PER : Manoj Kumar Aggarwal

1. Aforesaid appeals by assessee for Assessment Years [in short referred to as ‘AY’] 1998-99 to 2000-01 contest separate orders of learned first appellate authority. Since grievance of the assessee in all the years is substantially the same, the appeals were heard together and are now being disposed-off by way of this common order for the sake of convenience and brevity. The name of the erstwhile assessee namely International Computers (India) Limited (ICIL) has undergone change to Zensar Technologies Limited w.e.f. 14/01/2000 vide fresh certificate of incorporation issued by appropriate authority, a copy of which has been placed on record. Finding the same in order, we take-up the appeal for AY 1998-99 as the lead year.
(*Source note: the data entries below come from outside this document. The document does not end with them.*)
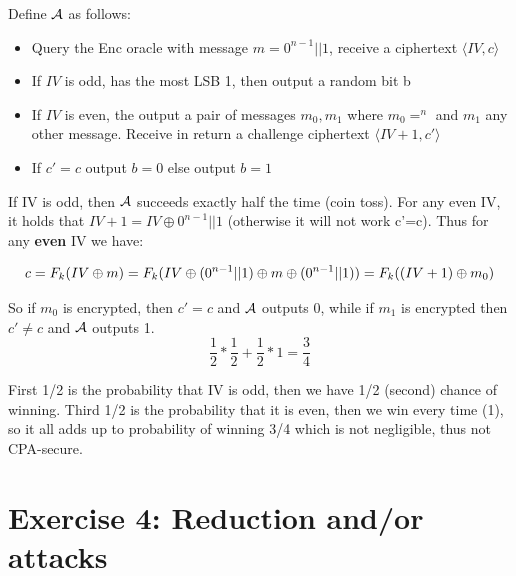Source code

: \documentclass[12pt]{article}
\begin{document}
Define $\mathcal{A}$ as follows:
\begin{itemize}
\item Query the Enc oracle with message $m=0^{n-1}||1$, receive a ciphertext $\langle IV, c\rangle $
\item If $IV$ is odd, has the most LSB 1, then output a random bit b
\item If $IV$ is even, the output a pair of messages $m_0, m_1$ where $m_0=^n$ and $m_1$ any other message. Receive in return a challenge ciphertext $\langle IV+1,c' \rangle$
\item If $c'=c$ output $b=0$ else output $b=1$
\end{itemize}

If IV is odd, then $\mathcal{A}$ succeeds exactly half the time (coin toss). For any even IV, it holds that $IV+1=IV \oplus 0^{n-1}||1$ (otherwise it will not work c'=c). Thus for any \textbf{even} IV we have:

\begin{equation*}
c = F_k(IV \oplus m) = F_k(IV \oplus (0^{n-1}||1) \oplus m \oplus (0^{n-1}||1)) = F_k((IV+1) \oplus m_0)
\end{equation*}

So if $m_0$ is encrypted, then $c'=c$ and $\mathcal{A}$ outputs 0, while if $m_1$ is encrypted then $c'\neq c$ and $\mathcal{A}$ outputs 1.
\begin{equation*}
\frac12 * \frac12 + \frac12 * 1 = \frac34
\end{equation*}

First 1/2 is the probability that IV is odd, then we have 1/2 (second) chance of winning. Third 1/2 is the probability that it is even, then we win every time (1), so it all adds up to probability of winning 3/4 which is not negligible, thus not CPA-secure.
\newpage

\section{Exercise 4: Reduction and/or attacks}
\end{document}

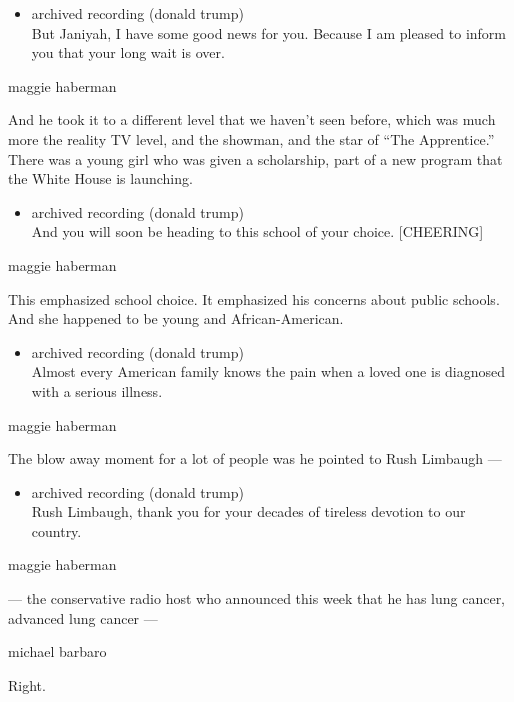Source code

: \begin{itemize}
\tightlist
\item
  archived recording (donald trump)\\
  But Janiyah, I have some good news for you. Because I am pleased to
  inform you that your long wait is over.
\end{itemize}

maggie haberman

And he took it to a different level that we haven't seen before, which
was much more the reality TV level, and the showman, and the star of
``The Apprentice.'' There was a young girl who was given a scholarship,
part of a new program that the White House is launching.

\begin{itemize}
\tightlist
\item
  archived recording (donald trump)\\
  And you will soon be heading to this school of your choice.
  {[}CHEERING{]}
\end{itemize}

maggie haberman

This emphasized school choice. It emphasized his concerns about public
schools. And she happened to be young and African-American.

\begin{itemize}
\tightlist
\item
  archived recording (donald trump)\\
  Almost every American family knows the pain when a loved one is
  diagnosed with a serious illness.
\end{itemize}

maggie haberman

The blow away moment for a lot of people was he pointed to Rush Limbaugh
---

\begin{itemize}
\tightlist
\item
  archived recording (donald trump)\\
  Rush Limbaugh, thank you for your decades of tireless devotion to our
  country.
\end{itemize}

maggie haberman

--- the conservative radio host who announced this week that he has lung
cancer, advanced lung cancer ---

michael barbaro

Right.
ITA No. 2079/Mum/2003: AY 1998-99

2. This appeal assails he order of learned Commissioner of Income Tax (Appeals)-XXXIII, Mumbai [CIT(A)] dated 09/12/2002 on following grounds of appeal: -

Ground No. 1

The Commissioner of Income-tax (Appeals) XXXIII, Mumbai [hereinafter referred to as the CIT(A)]erred in not allowing deduction of Rs.2,00,00,000/- being the amount of non-compete fees charged to the accounts for the year ended 31st March, 1998 on the ground that the same constitutes capital expenditure.

Ground No. 2

The CIT (A) erred in upholding the ACIT's action in holding that Interest and Rent totaling to Rs.64,94,107/- (90% being Rs.58,44,696/-) is assessable under the head "Income from other Sources”.

Ground No. 3

The CIT (A) erred in upholding the action of the ACIT in reducing the entire amount of Rs.63,91,317/- consisting of provision no longer required Rs.40,30,766, miscellaneous recovery Rs.7,01,244, trade creditors amounts written back as no longer payable Rs.1,49,220 royalty recovery Rs.10,85,784 and miscellaneous receipts Rs.4,24,303 from the head 'Business Income' and assessing the same under the head 'Income from other Sources'.

Ground No. 4

The CIT(A) erred in upholding the action of the ACIT in holding that while computing "Profits of the business" for the purpose of deduction under section 80HHE, 90% of income totaling Rs.63,91,317, should be reduced from "Profits of business" treating the same as covered by 'any other receipt of similar nature' as appearing in Explanation (d) to section 80HHE.”

3. We have carefully heard the rival submissions, perused relevant material on record and deliberated in various judicial pronouncements as cited before us. Our adjudication to various grounds of appeal would be as given in succeeding paragraphs.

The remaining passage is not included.